** Given entries follows **

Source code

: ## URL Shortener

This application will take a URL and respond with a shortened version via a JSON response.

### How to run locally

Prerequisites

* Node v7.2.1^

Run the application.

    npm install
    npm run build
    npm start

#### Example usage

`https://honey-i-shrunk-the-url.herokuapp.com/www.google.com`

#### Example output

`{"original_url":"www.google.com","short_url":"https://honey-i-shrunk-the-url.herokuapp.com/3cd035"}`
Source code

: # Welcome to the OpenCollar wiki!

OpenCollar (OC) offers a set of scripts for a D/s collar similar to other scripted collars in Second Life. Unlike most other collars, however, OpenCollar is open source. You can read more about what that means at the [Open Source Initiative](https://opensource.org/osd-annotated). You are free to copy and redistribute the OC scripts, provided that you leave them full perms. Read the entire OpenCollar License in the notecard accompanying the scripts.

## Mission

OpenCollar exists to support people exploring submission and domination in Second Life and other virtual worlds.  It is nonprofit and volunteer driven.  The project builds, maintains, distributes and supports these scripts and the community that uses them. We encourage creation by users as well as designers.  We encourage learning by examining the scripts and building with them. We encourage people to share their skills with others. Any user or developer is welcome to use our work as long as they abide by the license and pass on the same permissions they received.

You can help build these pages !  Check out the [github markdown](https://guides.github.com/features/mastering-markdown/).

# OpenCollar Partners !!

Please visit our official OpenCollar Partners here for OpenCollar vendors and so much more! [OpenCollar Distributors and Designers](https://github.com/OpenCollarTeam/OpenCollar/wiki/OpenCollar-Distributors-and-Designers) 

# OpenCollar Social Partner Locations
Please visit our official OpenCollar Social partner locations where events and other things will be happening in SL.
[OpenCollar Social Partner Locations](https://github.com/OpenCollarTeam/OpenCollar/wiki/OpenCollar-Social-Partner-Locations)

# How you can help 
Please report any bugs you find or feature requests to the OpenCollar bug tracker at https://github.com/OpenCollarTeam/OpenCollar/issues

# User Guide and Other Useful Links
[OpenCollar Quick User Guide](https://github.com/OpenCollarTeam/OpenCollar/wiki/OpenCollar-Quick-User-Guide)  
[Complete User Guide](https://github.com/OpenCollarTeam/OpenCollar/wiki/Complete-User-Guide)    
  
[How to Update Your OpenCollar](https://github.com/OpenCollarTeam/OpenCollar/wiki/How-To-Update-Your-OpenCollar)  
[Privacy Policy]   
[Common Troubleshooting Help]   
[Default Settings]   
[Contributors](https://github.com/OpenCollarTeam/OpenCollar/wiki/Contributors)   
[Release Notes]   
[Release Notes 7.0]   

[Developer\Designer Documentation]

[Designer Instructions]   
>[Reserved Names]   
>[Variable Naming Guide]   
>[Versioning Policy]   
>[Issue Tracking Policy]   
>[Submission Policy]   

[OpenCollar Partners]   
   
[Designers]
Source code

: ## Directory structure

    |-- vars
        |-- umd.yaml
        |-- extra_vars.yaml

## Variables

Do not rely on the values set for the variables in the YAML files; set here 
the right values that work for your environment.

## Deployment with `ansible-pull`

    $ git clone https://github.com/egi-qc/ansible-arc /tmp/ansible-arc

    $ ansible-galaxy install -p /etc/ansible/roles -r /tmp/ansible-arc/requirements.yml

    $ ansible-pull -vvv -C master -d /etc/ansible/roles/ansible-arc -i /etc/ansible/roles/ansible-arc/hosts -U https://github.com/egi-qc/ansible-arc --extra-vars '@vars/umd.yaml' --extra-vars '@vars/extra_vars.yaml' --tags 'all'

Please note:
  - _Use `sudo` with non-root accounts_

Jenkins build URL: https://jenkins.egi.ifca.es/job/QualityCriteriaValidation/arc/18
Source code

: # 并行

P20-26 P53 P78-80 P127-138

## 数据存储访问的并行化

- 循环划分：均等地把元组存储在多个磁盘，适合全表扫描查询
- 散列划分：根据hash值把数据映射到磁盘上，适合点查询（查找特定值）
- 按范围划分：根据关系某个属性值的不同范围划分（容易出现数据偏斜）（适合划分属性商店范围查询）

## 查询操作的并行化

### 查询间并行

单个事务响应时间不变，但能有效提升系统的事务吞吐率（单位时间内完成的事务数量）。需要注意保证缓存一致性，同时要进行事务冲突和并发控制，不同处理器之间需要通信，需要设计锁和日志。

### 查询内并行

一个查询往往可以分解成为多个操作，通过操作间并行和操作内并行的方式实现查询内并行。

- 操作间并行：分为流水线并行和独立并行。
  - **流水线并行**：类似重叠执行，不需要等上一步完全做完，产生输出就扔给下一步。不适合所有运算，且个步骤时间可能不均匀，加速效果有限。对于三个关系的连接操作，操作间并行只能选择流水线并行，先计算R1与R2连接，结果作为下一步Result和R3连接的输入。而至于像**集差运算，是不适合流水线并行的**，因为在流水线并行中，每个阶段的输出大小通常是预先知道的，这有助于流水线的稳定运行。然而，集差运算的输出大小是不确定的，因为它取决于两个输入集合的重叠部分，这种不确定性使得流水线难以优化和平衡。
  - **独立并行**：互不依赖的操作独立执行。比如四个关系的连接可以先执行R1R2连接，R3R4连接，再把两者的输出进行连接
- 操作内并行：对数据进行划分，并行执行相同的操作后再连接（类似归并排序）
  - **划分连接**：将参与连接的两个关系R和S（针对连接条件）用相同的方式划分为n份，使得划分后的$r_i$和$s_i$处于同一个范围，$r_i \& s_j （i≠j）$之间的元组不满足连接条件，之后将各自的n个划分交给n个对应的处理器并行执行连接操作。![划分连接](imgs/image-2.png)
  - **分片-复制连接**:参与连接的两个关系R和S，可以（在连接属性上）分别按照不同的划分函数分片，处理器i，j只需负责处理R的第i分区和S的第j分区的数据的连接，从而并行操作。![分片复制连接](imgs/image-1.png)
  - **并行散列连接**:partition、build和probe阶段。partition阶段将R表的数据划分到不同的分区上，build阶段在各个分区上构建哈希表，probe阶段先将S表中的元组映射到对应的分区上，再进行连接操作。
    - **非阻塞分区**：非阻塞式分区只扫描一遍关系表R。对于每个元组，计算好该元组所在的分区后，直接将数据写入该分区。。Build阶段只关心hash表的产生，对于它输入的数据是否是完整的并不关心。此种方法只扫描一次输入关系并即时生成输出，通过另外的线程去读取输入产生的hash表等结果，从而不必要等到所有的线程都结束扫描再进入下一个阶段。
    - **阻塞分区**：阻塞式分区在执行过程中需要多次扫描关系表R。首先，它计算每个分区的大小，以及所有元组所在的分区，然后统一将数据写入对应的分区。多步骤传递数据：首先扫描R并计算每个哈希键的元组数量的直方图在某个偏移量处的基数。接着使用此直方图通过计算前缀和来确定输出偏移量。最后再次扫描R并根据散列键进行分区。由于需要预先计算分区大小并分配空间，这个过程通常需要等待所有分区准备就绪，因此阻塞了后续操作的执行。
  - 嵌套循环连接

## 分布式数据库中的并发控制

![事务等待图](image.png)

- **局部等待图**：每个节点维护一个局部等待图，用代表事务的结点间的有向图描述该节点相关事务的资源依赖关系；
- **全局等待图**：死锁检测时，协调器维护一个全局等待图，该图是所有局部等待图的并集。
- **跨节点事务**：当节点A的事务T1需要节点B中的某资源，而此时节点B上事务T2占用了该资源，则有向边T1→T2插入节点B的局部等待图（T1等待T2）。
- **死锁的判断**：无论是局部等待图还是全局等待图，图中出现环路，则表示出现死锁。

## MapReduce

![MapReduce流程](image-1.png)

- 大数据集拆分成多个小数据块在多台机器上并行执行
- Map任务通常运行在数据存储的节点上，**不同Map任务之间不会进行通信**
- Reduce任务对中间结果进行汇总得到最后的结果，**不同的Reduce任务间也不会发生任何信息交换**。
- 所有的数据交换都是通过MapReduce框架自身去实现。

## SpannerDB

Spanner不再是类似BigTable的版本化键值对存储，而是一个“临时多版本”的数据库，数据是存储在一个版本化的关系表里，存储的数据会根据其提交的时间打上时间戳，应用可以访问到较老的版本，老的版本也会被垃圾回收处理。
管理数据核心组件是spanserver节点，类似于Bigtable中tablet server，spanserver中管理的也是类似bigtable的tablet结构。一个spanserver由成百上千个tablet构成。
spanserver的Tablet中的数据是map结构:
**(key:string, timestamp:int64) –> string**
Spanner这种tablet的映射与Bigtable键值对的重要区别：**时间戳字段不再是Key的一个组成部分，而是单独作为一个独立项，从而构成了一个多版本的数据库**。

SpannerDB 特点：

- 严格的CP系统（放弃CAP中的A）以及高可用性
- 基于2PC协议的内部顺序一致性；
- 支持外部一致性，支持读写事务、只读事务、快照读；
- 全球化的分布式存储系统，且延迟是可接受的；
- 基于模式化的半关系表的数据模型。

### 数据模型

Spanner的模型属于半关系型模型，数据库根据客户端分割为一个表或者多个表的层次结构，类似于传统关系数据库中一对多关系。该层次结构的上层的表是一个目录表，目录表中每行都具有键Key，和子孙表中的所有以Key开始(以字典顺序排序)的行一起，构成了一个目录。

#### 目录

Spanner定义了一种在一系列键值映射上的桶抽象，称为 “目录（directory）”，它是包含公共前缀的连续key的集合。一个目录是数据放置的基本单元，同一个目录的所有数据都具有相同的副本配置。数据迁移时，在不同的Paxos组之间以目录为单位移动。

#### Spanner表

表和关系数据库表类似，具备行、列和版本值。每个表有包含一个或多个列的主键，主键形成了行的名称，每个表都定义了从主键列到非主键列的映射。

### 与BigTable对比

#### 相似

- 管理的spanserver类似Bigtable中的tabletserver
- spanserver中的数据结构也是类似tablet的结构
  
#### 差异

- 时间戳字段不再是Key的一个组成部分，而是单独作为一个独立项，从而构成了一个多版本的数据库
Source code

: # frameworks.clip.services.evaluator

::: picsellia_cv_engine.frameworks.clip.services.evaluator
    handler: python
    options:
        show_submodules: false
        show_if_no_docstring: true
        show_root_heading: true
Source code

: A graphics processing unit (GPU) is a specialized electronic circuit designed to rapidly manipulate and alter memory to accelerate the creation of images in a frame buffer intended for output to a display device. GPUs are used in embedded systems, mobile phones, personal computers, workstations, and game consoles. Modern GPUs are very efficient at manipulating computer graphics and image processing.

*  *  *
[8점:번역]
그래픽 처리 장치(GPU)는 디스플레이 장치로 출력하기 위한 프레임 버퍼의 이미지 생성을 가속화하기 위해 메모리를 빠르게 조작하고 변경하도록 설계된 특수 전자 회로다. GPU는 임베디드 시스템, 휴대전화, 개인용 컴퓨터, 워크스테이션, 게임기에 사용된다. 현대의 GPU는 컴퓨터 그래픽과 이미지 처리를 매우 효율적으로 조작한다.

** End of Given entries **

* _Problem to work on_:
Copy out every line of the material above that contains the string "these".

* _Result_:
OpenCollar exists to support people exploring submission and domination in Second Life and other virtual worlds.  It is nonprofit and volunteer driven.  The project builds, maintains, distributes and supports these scripts and the community that uses them. We encourage creation by users as well as designers.  We encourage learning by examining the scripts and building with them. We encourage people to share their skills with others. Any user or developer is welcome to use our work as long as they abide by the license and pass on the same permissions they received.
You can help build these pages !  Check out the [github markdown](https://guides.github.com/features/mastering-markdown/).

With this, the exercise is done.